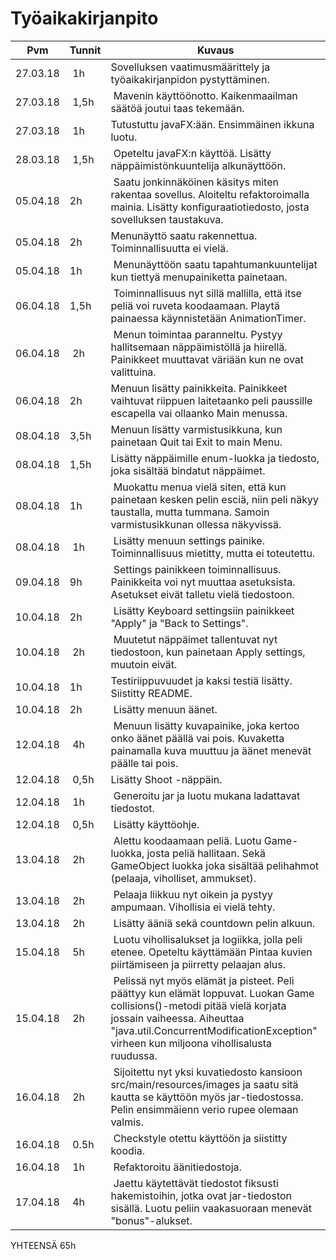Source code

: # Työaikakirjanpito

 Pvm | Tunnit | Kuvaus
 ---- | ---- | ----
 27.03.18 | 1h | Sovelluksen vaatimusmäärittely ja työaikakirjanpidon pystyttäminen.
 27.03.18 | 1,5h | Mavenin käyttöönotto. Kaikenmaailman säätöä joutui taas tekemään.
 27.03.18 | 1h | Tutustuttu javaFX:ään. Ensimmäinen ikkuna luotu.
 28.03.18 | 1,5h | Opeteltu javaFX:n käyttöä. Lisätty näppäimistönkuuntelija alkunäyttöön.
 05.04.18 | 2h | Saatu jonkinnäköinen käsitys miten rakentaa sovellus. Aloiteltu refaktoroimalla mainia. Lisätty konfiguraatiotiedosto, josta sovelluksen taustakuva.
 05.04.18 | 2h | Menunäyttö saatu rakennettua. Toiminnallisuutta ei vielä.
 05.04.18 | 1h | Menunäyttöön saatu tapahtumankuuntelijat kun tiettyä menupainiketta painetaan.
 06.04.18 | 1,5h | Toiminnallisuus nyt sillä mallilla, että itse peliä voi ruveta koodaamaan. Playtä painaessa käynnistetään AnimationTimer.
 06.04.18 | 2h | Menun toimintaa paranneltu. Pystyy hallitsemaan näppäimistöllä ja hiirellä. Painikkeet muuttavat väriään kun ne ovat valittuina.
 06.04.18 | 2h | Menuun lisätty painikkeita. Painikkeet vaihtuvat riippuen laitetaanko peli paussille escapella vai ollaanko Main menussa.
 08.04.18 | 3,5h | Menuun lisätty varmistusikkuna, kun painetaan Quit tai Exit to main Menu.
 08.04.18 | 1,5h | Lisätty näppäimille enum-luokka ja tiedosto, joka sisältää bindatut näppäimet.
 08.04.18 | 1h | Muokattu menua vielä siten, että kun painetaan kesken pelin esciä, niin peli näkyy taustalla, mutta tummana. Samoin varmistusikkunan ollessa näkyvissä.
 08.04.18 | 1h | Lisätty menuun settings painike. Toiminnallisuus mietitty, mutta ei toteutettu.
 09.04.18 | 9h | Settings painikkeen toiminnallisuus. Painikkeita voi nyt muuttaa asetuksista. Asetukset eivät talletu vielä tiedostoon.
 10.04.18 | 2h | Lisätty Keyboard settingsiin painikkeet "Apply" ja "Back to Settings".
 10.04.18 | 2h | Muutetut näppäimet tallentuvat nyt tiedostoon, kun painetaan Apply settings, muutoin eivät.
 10.04.18 | 1h | Testiriippuvuudet ja kaksi testiä lisätty. Siistitty README.
 10.04.18 | 2h | Lisätty menuun äänet.
 12.04.18 | 4h | Menuun lisätty kuvapainike, joka kertoo onko äänet päällä vai pois. Kuvaketta painamalla kuva muuttuu ja äänet menevät päälle tai pois.
 12.04.18 | 0,5h | Lisätty Shoot -näppäin.
 12.04.18 | 1h | Generoitu jar ja luotu mukana ladattavat tiedostot.
 12.04.18 | 0,5h | Lisätty käyttöohje.
 13.04.18 | 2h | Alettu koodaamaan peliä. Luotu Game-luokka, josta peliä hallitaan. Sekä GameObject luokka joka sisältää pelihahmot (pelaaja, viholliset, ammukset).
 13.04.18 | 2h | Pelaaja liikkuu nyt oikein ja pystyy ampumaan. Vihollisia ei vielä tehty.
 13.04.18 | 2h | Lisätty ääniä sekä countdown pelin alkuun.
 15.04.18 | 5h | Luotu vihollisalukset ja logiikka, jolla peli etenee. Opeteltu käyttämään Pintaa kuvien piirtämiseen ja piirretty pelaajan alus.
 15.04.18 | 2h | Pelissä nyt myös elämät ja pisteet. Peli päättyy kun elämät loppuvat. Luokan Game collisions()-metodi pitää vielä korjata jossain vaiheessa. Aiheuttaa "java.util.ConcurrentModificationException" virheen kun miljoona vihollisalusta ruudussa.
 16.04.18 | 2h | Sijoitettu nyt yksi kuvatiedosto kansioon src/main/resources/images ja saatu sitä kautta se käyttöön myös jar-tiedostossa. Pelin ensimmäienn verio rupee olemaan valmis.
 16.04.18 | 0.5h | Checkstyle otettu käyttöön ja siistitty koodia.
 16.04.18 | 1h | Refaktoroitu äänitiedostoja.
 17.04.18 | 4h | Jaettu käytettävät tiedostot fiksusti hakemistoihin, jotka ovat jar-tiedoston sisällä. Luotu peliin vaakasuoraan menevät "bonus"-alukset.
 YHTEENSÄ 65h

------------------------------------------------------------------------

▶ **Your goal**
Look at the records above. Copy every line where the string "sisältää" occurs.

▶ **Problem solution**
 08.04.18 | 1,5h | Lisätty näppäimille enum-luokka ja tiedosto, joka sisältää bindatut näppäimet.
 13.04.18 | 2h | Alettu koodaamaan peliä. Luotu Game-luokka, josta peliä hallitaan. Sekä GameObject luokka joka sisältää pelihahmot (pelaaja, viholliset, ammukset).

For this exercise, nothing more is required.